À Grigny, l’association GRDR Migration-Citoyenneté-Développement mène un projet de recherche-action baptisé “DEFI : Démarche pour l’Engagement des Femmes immigrées”. Son but : produire des connaissances théoriques, pratiques et méthodologiques concernant l’insertion sociale et économique des femmes en situation de précarité dans les quartiers prioritaires de la ville.

Dans le cadre de leur activité de restauration solidaire, les Mamas de Grigny réalisent chaque lundi et jeudi des repas pour le Centre communal d'action social de la ville. ©Mary-Lou Mauricio
Dans le cadre de leur activité de restauration solidaire, les Mamas de Grigny réalisent chaque lundi et jeudi des repas pour le Centre communal d'action social de la ville. ©Mary-Lou Mauricio

 

La ville de Grigny, dans l’Essonne, est considérée comme la ville la plus pauvre de France d’après le dernier Rapport sur la pauvreté publié par l’Observatoire des inégalités. C’est plus particulièrement dans le quartier de la gare de Grigny, théâtre d’une économie informelle reposant entre autres sur la vente à la sauvette de nourriture, que l’association GRDR Migration-Citoyenneté-Développement mène son projet de recherche-action.

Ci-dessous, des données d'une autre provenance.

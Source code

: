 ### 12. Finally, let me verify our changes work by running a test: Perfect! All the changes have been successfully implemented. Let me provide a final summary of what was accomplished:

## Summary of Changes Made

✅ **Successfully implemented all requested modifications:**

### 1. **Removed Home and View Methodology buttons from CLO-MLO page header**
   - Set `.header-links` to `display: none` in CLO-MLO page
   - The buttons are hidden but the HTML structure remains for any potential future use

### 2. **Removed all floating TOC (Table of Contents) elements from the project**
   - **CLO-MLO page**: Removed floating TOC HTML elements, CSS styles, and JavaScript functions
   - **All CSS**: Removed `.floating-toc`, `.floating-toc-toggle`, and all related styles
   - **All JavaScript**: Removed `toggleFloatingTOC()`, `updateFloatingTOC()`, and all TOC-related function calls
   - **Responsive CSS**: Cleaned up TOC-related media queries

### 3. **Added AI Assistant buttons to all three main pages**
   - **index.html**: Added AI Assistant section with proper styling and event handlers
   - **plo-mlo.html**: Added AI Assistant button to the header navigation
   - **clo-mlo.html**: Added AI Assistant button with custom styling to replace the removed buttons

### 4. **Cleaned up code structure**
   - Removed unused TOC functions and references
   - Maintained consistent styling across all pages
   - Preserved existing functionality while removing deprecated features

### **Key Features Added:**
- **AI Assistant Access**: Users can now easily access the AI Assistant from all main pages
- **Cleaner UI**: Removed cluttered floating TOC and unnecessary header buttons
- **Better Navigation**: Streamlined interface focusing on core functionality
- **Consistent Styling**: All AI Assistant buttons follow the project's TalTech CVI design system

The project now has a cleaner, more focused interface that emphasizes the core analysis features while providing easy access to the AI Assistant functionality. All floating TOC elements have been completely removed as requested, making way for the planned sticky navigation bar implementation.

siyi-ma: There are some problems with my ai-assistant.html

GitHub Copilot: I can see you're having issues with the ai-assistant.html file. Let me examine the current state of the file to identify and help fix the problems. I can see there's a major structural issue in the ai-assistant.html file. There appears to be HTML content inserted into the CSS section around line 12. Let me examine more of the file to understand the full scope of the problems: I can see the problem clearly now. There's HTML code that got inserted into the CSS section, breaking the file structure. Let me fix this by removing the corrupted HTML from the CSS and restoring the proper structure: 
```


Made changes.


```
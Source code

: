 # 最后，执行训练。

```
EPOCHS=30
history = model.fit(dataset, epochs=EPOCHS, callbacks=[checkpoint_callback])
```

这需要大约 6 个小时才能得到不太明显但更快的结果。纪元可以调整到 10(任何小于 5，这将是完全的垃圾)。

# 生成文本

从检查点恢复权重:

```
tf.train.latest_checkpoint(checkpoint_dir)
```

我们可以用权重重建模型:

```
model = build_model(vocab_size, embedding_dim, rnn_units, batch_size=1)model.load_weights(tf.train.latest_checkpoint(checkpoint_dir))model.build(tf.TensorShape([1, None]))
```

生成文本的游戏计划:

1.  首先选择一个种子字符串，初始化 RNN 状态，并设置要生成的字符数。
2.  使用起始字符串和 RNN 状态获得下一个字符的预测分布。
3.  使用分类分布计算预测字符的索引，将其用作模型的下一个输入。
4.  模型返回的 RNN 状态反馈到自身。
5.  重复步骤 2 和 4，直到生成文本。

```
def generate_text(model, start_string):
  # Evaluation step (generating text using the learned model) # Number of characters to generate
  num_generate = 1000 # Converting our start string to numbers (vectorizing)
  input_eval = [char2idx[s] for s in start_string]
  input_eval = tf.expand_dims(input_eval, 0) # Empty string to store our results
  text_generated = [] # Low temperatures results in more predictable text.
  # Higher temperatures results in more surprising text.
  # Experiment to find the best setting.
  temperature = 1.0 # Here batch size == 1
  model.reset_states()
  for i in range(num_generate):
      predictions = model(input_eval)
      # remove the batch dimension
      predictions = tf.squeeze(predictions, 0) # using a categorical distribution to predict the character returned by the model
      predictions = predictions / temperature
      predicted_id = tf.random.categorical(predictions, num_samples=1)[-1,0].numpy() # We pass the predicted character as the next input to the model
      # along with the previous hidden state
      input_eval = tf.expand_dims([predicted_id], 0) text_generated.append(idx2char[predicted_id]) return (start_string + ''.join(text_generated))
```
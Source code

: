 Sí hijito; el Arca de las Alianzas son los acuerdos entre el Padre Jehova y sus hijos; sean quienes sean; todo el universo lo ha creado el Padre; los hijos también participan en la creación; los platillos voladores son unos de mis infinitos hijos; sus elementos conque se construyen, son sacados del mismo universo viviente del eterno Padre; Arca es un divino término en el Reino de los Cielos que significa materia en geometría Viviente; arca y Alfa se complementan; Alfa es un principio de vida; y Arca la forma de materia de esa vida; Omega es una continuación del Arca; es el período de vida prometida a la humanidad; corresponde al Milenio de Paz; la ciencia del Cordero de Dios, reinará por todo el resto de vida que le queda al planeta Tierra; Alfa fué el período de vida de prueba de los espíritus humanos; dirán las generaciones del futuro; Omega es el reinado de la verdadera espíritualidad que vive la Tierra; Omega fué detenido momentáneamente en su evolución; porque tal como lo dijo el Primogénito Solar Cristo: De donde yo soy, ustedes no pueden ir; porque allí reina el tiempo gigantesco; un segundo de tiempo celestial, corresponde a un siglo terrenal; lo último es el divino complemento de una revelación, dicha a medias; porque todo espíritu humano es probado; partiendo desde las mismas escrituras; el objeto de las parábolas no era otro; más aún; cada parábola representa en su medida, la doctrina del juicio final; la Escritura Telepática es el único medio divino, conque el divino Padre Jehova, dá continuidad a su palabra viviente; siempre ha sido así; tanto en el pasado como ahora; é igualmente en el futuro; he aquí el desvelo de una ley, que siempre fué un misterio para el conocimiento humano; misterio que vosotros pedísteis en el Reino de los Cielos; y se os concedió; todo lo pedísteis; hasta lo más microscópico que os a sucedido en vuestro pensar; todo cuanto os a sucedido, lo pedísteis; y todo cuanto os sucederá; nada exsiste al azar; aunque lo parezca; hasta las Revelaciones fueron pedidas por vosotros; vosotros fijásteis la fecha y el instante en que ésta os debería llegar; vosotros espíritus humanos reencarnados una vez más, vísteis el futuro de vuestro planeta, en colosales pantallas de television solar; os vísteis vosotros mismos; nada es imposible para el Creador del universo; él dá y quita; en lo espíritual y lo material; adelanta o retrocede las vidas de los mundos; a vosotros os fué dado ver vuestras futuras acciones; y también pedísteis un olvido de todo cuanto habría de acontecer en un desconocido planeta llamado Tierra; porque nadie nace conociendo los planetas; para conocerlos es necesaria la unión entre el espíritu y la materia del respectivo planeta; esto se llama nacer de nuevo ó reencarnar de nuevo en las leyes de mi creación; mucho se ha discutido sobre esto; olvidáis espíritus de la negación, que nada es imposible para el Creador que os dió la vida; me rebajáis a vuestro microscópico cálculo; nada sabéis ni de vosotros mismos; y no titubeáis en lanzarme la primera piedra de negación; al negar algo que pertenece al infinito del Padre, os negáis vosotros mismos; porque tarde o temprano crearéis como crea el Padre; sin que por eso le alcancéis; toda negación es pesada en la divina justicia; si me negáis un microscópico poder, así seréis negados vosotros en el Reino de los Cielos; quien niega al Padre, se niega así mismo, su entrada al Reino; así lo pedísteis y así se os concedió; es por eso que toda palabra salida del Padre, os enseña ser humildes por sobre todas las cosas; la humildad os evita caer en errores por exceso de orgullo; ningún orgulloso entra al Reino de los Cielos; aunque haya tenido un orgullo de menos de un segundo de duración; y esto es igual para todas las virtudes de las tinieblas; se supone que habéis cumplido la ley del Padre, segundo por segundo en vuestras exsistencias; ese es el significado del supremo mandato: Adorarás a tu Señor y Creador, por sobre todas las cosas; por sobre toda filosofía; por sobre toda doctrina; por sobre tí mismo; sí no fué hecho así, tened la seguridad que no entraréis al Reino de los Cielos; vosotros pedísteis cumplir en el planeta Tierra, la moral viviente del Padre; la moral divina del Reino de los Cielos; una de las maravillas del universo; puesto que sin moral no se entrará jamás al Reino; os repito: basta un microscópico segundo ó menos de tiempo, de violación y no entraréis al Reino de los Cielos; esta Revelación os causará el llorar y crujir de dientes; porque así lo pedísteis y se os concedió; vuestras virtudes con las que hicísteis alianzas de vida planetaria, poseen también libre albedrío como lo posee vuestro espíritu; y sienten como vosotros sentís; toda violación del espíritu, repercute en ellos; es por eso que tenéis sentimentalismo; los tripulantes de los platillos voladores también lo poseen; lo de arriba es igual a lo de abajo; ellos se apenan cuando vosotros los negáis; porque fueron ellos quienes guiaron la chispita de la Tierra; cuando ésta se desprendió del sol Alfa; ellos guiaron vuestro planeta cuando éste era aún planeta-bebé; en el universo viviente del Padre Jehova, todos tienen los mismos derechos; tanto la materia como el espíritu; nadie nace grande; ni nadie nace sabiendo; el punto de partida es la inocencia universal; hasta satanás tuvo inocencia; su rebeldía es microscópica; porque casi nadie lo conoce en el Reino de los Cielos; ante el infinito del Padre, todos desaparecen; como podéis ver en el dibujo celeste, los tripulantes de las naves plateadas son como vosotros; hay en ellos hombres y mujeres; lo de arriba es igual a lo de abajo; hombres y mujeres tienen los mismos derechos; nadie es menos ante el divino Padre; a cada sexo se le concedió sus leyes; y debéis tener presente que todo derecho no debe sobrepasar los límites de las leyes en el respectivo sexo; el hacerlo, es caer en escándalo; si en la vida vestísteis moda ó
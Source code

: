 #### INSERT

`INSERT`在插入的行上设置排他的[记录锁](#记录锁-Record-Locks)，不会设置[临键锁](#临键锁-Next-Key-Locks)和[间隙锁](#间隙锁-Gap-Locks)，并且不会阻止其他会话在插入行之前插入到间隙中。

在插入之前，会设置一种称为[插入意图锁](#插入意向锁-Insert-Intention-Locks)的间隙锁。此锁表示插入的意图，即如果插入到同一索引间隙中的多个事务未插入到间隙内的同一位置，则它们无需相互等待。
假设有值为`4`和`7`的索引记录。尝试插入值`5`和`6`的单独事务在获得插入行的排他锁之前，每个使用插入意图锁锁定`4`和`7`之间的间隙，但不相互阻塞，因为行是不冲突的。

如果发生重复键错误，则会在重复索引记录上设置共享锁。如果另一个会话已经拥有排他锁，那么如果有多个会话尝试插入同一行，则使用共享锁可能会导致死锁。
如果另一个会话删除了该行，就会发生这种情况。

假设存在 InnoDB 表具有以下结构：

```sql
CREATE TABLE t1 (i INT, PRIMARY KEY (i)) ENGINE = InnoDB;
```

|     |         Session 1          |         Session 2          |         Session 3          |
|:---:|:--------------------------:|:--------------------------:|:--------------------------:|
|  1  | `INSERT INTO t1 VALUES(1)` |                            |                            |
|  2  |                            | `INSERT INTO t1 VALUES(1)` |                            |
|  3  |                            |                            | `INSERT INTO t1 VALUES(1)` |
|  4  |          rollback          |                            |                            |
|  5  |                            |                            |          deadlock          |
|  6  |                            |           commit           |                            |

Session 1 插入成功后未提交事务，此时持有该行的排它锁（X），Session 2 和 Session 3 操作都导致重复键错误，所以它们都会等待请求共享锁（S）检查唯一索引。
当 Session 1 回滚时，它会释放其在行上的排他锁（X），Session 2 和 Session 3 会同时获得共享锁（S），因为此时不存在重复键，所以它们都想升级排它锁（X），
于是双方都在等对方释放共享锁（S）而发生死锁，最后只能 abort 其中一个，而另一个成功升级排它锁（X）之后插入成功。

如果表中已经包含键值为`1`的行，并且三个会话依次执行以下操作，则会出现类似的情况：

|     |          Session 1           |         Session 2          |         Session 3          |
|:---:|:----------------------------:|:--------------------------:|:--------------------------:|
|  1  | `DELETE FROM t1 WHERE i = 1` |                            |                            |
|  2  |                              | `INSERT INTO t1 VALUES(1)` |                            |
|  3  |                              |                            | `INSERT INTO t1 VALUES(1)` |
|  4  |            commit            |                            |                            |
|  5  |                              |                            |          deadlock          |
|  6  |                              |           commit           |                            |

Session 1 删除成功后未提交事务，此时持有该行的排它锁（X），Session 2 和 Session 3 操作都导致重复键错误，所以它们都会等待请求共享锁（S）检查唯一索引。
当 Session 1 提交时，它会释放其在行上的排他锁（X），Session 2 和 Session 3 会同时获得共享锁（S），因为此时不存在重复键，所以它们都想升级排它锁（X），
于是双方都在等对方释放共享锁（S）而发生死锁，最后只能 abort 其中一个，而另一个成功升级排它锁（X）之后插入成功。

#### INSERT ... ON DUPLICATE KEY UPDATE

Sur le parvis de la gare, la vente de produits cuisinés, en particulier de brochettes, est tenue par des femmes dont c’est la seule source de revenus, en quête d’insertion socio-professionnelle mais empêchées par de trop nombreux obstacles : freins administratifs, barrière de la langue, manque de formation, méconnaissance des acteurs sociaux, discriminations… La recherche-action du GRDR vise à les accompagner concrètement vers la création de leur propre activité de restauration solidaire, tout en documentant et analysant leur parcours, le processus engagé grâce au projet DEFI, le passage de l’activité informelle à l’activité formelle, les interactions entre les différents acteurs (municipalité, habitants, partenaires)…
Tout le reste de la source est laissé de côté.